Not surprisingly, most items are about the Novel Coronavirus. The word 'Dashboard' also appears pretty frequently enough.

Write the table to a CSV in your 'files' location

We create a folder defined earlier in the configuration section of this notebook to store a CSV file containing the items table.

# create a folder for these files if it does not exist

if not os.path.exists(out_folder):
    os.makedirs(out_folder)
    print(f'Created output folder at: {out_folder}')
else:
    print(f'Using existing output folder at: {out_folder}')

Using existing output folder at: /arcgis/home/dashboard_counts

# append timestamp to filename to make it unique
output_filename = f"top_dash_items_{start_time.strftime('%m-%d-%y')}_to_{end_time.strftime('%m-%d-%y')}"

# write table to csv
df.to_csv(os.path.join(out_folder, output_filename))
print('Output csv created at : ' + os.path.join(out_folder, output_filename))

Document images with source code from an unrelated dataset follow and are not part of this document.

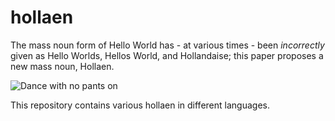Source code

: # hollaen
The mass noun form of Hello World has - at various times - been *incorrectly* given as Hello Worlds, Hellos World, and Hollandaise; this paper proposes a new mass noun, Hollaen.

![Dance with no pants on](https://graphicslovex.files.wordpress.com/2010/04/tumblr_l0wn3pmrl81qzltir.gif)

This repository contains various hollaen in different languages.
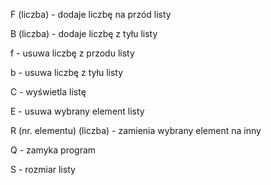 F (liczba) - dodaje liczbę na przód listy

B (liczba) - dodaje liczbę z tyłu listy

f - usuwa liczbę z przodu listy

b - usuwa liczbę z tyłu listy

C - wyświetla listę

E - usuwa wybrany element listy

R (nr. elementu) (liczba) - zamienia wybrany element na inny

Q - zamyka program

S - rozmiar listy
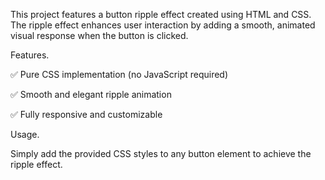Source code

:This project features a button ripple effect created using HTML and CSS.
The ripple effect enhances user interaction by adding a smooth, animated visual response when the button is clicked.

Features.

✅ Pure CSS implementation (no JavaScript required)

✅ Smooth and elegant ripple animation

✅ Fully responsive and customizable



Usage.

Simply add the provided CSS styles to any button element to achieve the ripple effect.
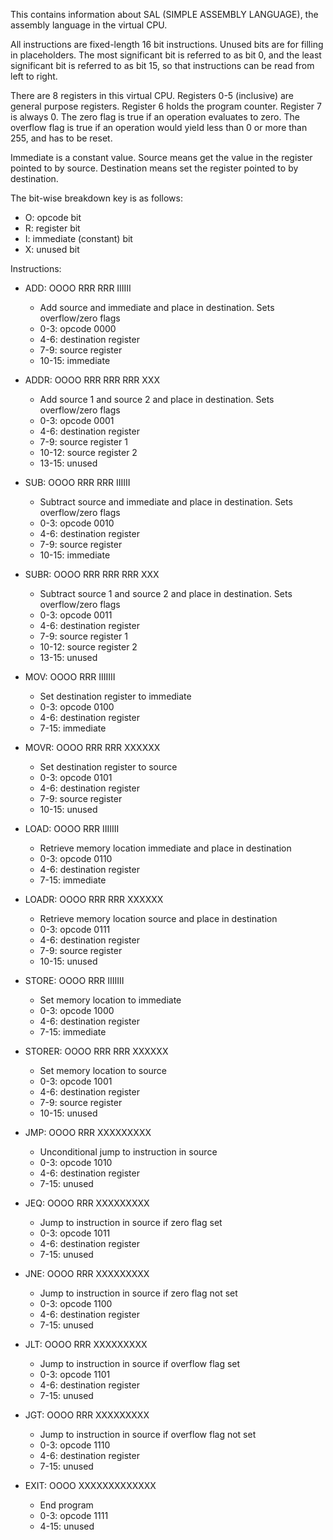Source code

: 
This contains information about SAL (SIMPLE ASSEMBLY LANGUAGE), the assembly language in the virtual CPU.

All instructions are fixed-length 16 bit instructions. Unused bits are for filling in placeholders. The most significant bit is referred to as bit 0, and the least significant bit is referred to as bit 15, so that instructions can be read from left to right.

There are 8 registers in this virtual CPU. Registers 0-5 (inclusive) are general purpose registers. Register 6 holds the program counter. Register 7 is always 0. The zero flag is true if an operation evaluates to zero. The overflow flag is true if an operation would yield less than 0 or more than 255, and has to be reset.

Immediate is a constant value. Source means get the value in the register pointed to by source. Destination means set the register pointed to by destination.

The bit-wise breakdown key is as follows:
- O: opcode bit
- R: register bit
- I: immediate (constant) bit
- X: unused bit

Instructions:
- ADD: OOOO RRR RRR IIIIII
    - Add source and immediate and place in destination. Sets overflow/zero flags
    - 0-3: opcode 0000
    - 4-6: destination register
    - 7-9: source register
    - 10-15: immediate

- ADDR: OOOO RRR RRR RRR XXX
    - Add source 1 and source 2 and place in destination. Sets overflow/zero flags
    - 0-3: opcode 0001
    - 4-6: destination register
    - 7-9: source register 1
    - 10-12: source register 2
    - 13-15: unused
    
- SUB: OOOO RRR RRR IIIIII
    - Subtract source and immediate and place in destination. Sets overflow/zero flags
    - 0-3: opcode 0010
    - 4-6: destination register
    - 7-9: source register
    - 10-15: immediate

- SUBR: OOOO RRR RRR RRR XXX
    - Subtract source 1 and source 2 and place in destination. Sets overflow/zero flags
    - 0-3: opcode 0011
    - 4-6: destination register
    - 7-9: source register 1
    - 10-12: source register 2
    - 13-15: unused

- MOV: OOOO RRR IIIIIII
    - Set destination register to immediate
    - 0-3: opcode 0100
    - 4-6: destination register
    - 7-15: immediate

- MOVR: OOOO RRR RRR XXXXXX
    - Set destination register to source
    - 0-3: opcode 0101
    - 4-6: destination register
    - 7-9: source register
    - 10-15: unused

- LOAD: OOOO RRR IIIIIII
    - Retrieve memory location immediate and place in destination
    - 0-3: opcode 0110
    - 4-6: destination register
    - 7-15: immediate
    
- LOADR: OOOO RRR RRR XXXXXX
    - Retrieve memory location source and place in destination
    - 0-3: opcode 0111
    - 4-6: destination register
    - 7-9: source register
    - 10-15: unused

- STORE: OOOO RRR IIIIIII
    - Set memory location to immediate
    - 0-3: opcode 1000
    - 4-6: destination register
    - 7-15: immediate

- STORER: OOOO RRR RRR XXXXXX
    - Set memory location to source
    - 0-3: opcode 1001
    - 4-6: destination register
    - 7-9: source register
    - 10-15: unused

- JMP: OOOO RRR XXXXXXXXX
    - Unconditional jump to instruction in source
    - 0-3: opcode 1010
    - 4-6: destination register
    - 7-15: unused

- JEQ: OOOO RRR XXXXXXXXX
    - Jump to instruction in source if zero flag set
    - 0-3: opcode 1011
    - 4-6: destination register
    - 7-15: unused

- JNE: OOOO RRR XXXXXXXXX
    - Jump to instruction in source if zero flag not set
    - 0-3: opcode 1100
    - 4-6: destination register
    - 7-15: unused

- JLT: OOOO RRR XXXXXXXXX
    - Jump to instruction in source if overflow flag set
    - 0-3: opcode 1101
    - 4-6: destination register
    - 7-15: unused

- JGT: OOOO RRR XXXXXXXXX
    - Jump to instruction in source if overflow flag not set
    - 0-3: opcode 1110
    - 4-6: destination register
    - 7-15: unused

- EXIT: OOOO XXXXXXXXXXXXX
    - End program
    - 0-3: opcode 1111
    - 4-15: unused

Output csv created at : /arcgis/home/dashboard_counts/top_dash_items_09-25-20_to_10-15-20

Conclusion

This notebook demonstrated how to use the ArcGIS API for Python library to construct a search query and search for items in your org (or outside it). The notebook also demonstrated how to work with timezones, datetime objects and how to explore the meta data of the items collected. The notebook concludes by writing the table as a CSV on disk. If this kind of workflow needs to be repeated at set intervals, you can easily do so by scheduling your notebook to run at set intervals.